2007 Schools Wikipedia Selection. Related subjects: Organisms

               iCarcinus maenas
           Scientific classification

   Kingdom:    Animalia
   Phylum:     Arthropoda
   Subphylum:  Crustacea
   Class:      Malacostraca
   Order:      Decapoda
   Suborder:   Pleocyemata
   Infraorder: Brachyura
   Family:     Portunidae
   Genus:      Carcinus
   Species:    C. maenas

                                Binomial name

   Carcinus maenas
   (Linnaeus, 1758)

   Carcinus maenas is a common littoral crab, and an important invasive
   species. It is listed among the 100 "world's worst invasive alien
   species" .

   C. maenas is known by different names around the world. In the British
   Isles, it is generally referred to simply as the shore crab. In North
   America and South Africa, it bears the name green crab or European
   green crab.
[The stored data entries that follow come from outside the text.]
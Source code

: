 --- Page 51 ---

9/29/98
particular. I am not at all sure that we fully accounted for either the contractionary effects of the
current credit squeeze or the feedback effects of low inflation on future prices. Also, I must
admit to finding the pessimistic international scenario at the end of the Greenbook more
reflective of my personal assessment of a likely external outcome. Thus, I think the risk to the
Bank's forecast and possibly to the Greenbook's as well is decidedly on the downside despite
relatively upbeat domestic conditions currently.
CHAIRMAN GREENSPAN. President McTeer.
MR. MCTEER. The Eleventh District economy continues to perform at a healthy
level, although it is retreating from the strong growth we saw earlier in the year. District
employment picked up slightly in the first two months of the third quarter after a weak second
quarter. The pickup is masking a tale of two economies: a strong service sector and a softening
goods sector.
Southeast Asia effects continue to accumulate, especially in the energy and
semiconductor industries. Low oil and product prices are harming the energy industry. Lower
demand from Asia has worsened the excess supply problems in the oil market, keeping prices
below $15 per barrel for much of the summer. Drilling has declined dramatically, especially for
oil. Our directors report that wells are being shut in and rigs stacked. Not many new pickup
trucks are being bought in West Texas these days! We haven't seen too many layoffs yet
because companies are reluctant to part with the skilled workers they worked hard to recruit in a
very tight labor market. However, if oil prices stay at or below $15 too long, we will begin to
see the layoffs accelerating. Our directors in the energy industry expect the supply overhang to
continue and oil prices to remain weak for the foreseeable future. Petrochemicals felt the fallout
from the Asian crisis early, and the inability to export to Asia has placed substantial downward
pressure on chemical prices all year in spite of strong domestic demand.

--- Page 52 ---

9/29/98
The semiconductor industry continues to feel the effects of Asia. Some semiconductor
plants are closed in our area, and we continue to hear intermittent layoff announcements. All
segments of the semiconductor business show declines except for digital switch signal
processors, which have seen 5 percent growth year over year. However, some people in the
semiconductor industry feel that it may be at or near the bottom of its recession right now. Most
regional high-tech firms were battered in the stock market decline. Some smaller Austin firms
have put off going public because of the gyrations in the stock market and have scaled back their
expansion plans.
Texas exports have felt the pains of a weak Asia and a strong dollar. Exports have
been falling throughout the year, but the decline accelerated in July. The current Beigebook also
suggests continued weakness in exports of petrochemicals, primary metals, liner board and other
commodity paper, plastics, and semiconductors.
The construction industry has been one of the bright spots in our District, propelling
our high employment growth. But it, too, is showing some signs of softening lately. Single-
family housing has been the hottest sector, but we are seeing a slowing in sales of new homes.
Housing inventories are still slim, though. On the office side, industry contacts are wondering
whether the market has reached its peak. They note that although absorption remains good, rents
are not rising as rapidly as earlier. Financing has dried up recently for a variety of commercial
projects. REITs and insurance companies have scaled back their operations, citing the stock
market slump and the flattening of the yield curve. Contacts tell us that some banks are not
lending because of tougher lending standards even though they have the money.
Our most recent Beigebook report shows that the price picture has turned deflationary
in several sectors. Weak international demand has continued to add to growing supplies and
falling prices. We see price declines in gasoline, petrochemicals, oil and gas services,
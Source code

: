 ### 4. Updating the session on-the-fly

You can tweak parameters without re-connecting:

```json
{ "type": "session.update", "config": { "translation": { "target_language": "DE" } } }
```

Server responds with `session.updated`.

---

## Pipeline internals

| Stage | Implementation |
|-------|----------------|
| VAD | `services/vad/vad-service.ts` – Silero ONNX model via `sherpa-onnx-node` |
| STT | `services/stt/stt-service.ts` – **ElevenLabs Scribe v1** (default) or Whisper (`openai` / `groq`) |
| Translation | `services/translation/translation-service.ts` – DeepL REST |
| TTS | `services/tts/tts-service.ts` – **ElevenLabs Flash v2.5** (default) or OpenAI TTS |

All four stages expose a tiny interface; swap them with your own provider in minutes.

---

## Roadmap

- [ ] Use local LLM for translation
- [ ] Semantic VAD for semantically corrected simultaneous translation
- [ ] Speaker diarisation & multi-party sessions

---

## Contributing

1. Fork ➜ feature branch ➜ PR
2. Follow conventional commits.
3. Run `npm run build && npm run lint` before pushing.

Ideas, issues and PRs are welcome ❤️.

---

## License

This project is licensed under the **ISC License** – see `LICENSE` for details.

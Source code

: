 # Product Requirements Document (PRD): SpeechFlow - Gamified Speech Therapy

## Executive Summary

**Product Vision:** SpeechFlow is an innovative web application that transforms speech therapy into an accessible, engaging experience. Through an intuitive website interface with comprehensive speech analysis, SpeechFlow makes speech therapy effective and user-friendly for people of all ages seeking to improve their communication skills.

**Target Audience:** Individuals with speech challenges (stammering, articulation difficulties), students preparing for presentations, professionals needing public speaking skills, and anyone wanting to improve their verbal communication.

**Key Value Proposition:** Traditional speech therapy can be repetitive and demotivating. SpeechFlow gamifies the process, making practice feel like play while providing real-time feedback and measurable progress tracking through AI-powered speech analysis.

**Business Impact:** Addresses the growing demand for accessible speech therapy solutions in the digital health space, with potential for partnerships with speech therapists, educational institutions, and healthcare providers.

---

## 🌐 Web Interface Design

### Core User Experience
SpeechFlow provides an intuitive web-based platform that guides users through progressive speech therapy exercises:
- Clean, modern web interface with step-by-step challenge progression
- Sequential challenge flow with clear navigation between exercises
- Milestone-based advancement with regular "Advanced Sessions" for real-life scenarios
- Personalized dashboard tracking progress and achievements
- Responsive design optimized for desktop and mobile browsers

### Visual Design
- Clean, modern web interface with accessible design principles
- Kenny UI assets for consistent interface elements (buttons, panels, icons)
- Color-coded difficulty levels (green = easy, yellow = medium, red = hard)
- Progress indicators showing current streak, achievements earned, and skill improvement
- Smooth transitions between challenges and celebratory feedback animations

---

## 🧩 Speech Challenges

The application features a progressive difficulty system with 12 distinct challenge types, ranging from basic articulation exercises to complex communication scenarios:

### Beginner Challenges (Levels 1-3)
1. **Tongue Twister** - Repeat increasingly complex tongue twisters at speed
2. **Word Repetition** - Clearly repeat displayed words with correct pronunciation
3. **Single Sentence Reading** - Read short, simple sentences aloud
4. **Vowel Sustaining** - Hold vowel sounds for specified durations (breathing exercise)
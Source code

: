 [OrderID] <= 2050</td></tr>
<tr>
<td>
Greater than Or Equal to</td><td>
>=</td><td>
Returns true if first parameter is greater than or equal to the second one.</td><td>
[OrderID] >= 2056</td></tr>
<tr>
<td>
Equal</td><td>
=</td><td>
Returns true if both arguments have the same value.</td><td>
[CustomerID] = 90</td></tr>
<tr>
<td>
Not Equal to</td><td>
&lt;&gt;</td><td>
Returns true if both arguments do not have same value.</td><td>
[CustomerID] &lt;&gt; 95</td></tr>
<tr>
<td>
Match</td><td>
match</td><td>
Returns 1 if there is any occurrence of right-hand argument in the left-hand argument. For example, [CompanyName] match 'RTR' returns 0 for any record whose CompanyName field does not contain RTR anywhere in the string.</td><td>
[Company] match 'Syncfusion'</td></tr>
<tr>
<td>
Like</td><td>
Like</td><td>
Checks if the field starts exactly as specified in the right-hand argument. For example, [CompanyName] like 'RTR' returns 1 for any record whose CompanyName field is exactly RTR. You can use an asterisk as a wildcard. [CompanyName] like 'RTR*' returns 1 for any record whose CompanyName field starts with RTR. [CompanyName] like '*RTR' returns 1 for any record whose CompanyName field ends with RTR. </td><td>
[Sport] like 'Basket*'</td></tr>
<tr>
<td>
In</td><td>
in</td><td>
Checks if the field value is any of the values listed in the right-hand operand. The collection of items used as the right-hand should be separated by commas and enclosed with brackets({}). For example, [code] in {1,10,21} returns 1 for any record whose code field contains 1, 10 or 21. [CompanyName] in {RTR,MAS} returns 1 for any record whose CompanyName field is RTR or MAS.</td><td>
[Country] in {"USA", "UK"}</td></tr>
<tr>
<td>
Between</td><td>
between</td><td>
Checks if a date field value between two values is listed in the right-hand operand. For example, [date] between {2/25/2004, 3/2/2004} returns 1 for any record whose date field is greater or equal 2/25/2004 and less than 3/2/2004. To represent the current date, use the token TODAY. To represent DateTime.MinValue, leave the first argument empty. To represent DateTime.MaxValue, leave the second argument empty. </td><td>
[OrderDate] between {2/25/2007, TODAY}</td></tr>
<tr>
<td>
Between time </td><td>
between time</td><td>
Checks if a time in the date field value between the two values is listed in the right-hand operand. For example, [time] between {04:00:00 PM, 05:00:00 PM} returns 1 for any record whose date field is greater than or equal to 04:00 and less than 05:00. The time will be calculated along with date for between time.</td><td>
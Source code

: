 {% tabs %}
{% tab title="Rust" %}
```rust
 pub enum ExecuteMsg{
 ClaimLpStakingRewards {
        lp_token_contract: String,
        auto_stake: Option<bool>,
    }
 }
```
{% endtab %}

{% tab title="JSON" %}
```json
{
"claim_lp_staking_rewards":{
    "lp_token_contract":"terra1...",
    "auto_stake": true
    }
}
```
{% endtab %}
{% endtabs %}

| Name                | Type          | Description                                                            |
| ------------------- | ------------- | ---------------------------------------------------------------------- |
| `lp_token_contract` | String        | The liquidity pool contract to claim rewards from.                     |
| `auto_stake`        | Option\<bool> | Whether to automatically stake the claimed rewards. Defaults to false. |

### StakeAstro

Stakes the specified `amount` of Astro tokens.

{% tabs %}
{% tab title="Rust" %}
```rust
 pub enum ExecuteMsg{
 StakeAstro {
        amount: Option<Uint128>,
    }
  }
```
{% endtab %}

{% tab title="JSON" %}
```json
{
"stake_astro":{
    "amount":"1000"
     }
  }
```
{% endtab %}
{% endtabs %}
In Australia and New Zealand, it is referred to as either
   the European green crab or European shore crab.

Description

   C. maenas has a carapace up to 60  mm long, with five short teeth along
   the rim behind each eye, and three undulations between the eyes. The
   undulations, which do not protrude beyond the eyes are the simplest
   means of distinguishing C. maenas from the closely-related C.
   aestuarii, which can also be an invasive species. In C. aestuarii, the
   carapace lacks any bumps and extends forward beyond the eyes. The other
   character for distinguishing the two species is the form of the first
   and second pleopods (collectively the gonopods), which are straight and
   parallel in C. aestuarii, but curve outwards in C. maenas .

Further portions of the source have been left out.